(Stored data)

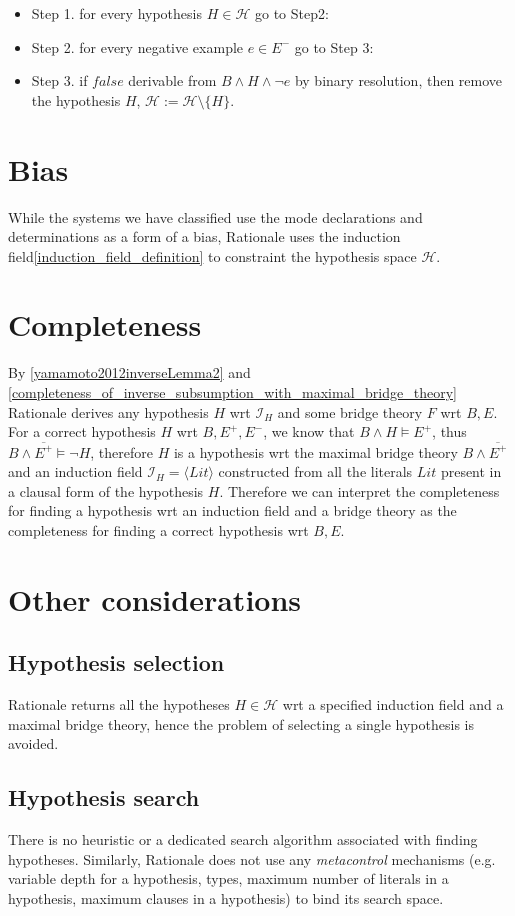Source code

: \begin{itemize}
\item Step 1. for every hypothesis $H \in \mathcal{H}$ go to Step2:
\item Step 2. for every negative example $e \in E^-$ go to Step 3:
\item Step 3. if $false$ derivable from $B \land H \land \neg e$ by binary resolution, then remove the hypothesis $H$, $\mathcal{H}:=\mathcal{H} \setminus \{H\}$.
\end{itemize}

\section{Bias}
While the systems we have classified use the mode declarations and determinations as a form of a bias, Rationale uses the induction field\ref{induction_field_definition} to constraint the hypothesis space $\mathcal{H}$.

\section{Completeness}
By \ref{yamamoto2012inverseLemma2} and \ref{completeness_of_inverse_subsumption_with_maximal_bridge_theory} Rationale derives any hypothesis $H$ wrt $\mathcal{I}_H$ and some bridge theory $F$ wrt $B, E$. For a correct hypothesis $H$ wrt $B, E^+, E^-$, we know that $B \land H \models E^+$, thus $B \land \overline{E^+} \models \neg H$, therefore $H$ is a hypothesis wrt the maximal bridge theory $B \land \overline{E^+}$ and an induction field $\mathcal{I}_H=\langle Lit \rangle$ constructed from all the literals $Lit$ present in a clausal form of the hypothesis $H$. Therefore we can interpret the completeness for finding a hypothesis wrt an induction field and a bridge theory as the completeness for finding a correct hypothesis wrt $B, E$.

\section{Other considerations}
\subsection{Hypothesis selection}
Rationale returns all the hypotheses $H \in \mathcal{H}$ wrt a specified induction field and a maximal bridge theory, hence the problem of selecting a single hypothesis is avoided.

\subsection{Hypothesis search}\label{subsec:rationale_hypothesis_search}
There is no heuristic or a dedicated search algorithm associated with finding hypotheses. Similarly, Rationale does not use any \emph{metacontrol} mechanisms (e.g. variable depth for a hypothesis, types, maximum number of literals in a hypothesis, maximum clauses in a hypothesis) to bind its search space.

Problem statement
Please print an exact copy of the records, with no pictures.

Result
Source code

: \begin{itemize}
\item Step 1. for every hypothesis $H \in \mathcal{H}$ go to Step2:
\item Step 2. for every negative example $e \in E^-$ go to Step 3:
\item Step 3. if $false$ derivable from $B \land H \land \neg e$ by binary resolution, then remove the hypothesis $H$, $\mathcal{H}:=\mathcal{H} \setminus \{H\}$.
\end{itemize}

\section{Bias}
While the systems we have classified use the mode declarations and determinations as a form of a bias, Rationale uses the induction field\ref{induction_field_definition} to constraint the hypothesis space $\mathcal{H}$.

\section{Completeness}
By \ref{yamamoto2012inverseLemma2} and \ref{completeness_of_inverse_subsumption_with_maximal_bridge_theory} Rationale derives any hypothesis $H$ wrt $\mathcal{I}_H$ and some bridge theory $F$ wrt $B, E$. For a correct hypothesis $H$ wrt $B, E^+, E^-$, we know that $B \land H \models E^+$, thus $B \land \overline{E^+} \models \neg H$, therefore $H$ is a hypothesis wrt the maximal bridge theory $B \land \overline{E^+}$ and an induction field $\mathcal{I}_H=\langle Lit \rangle$ constructed from all the literals $Lit$ present in a clausal form of the hypothesis $H$. Therefore we can interpret the completeness for finding a hypothesis wrt an induction field and a bridge theory as the completeness for finding a correct hypothesis wrt $B, E$.

\section{Other considerations}
\subsection{Hypothesis selection}
Rationale returns all the hypotheses $H \in \mathcal{H}$ wrt a specified induction field and a maximal bridge theory, hence the problem of selecting a single hypothesis is avoided.

\subsection{Hypothesis search}\label{subsec:rationale_hypothesis_search}
There is no heuristic or a dedicated search algorithm associated with finding hypotheses. Similarly, Rationale does not use any \emph{metacontrol} mechanisms (e.g. variable depth for a hypothesis, types, maximum number of literals in a hypothesis, maximum clauses in a hypothesis) to bind its search space.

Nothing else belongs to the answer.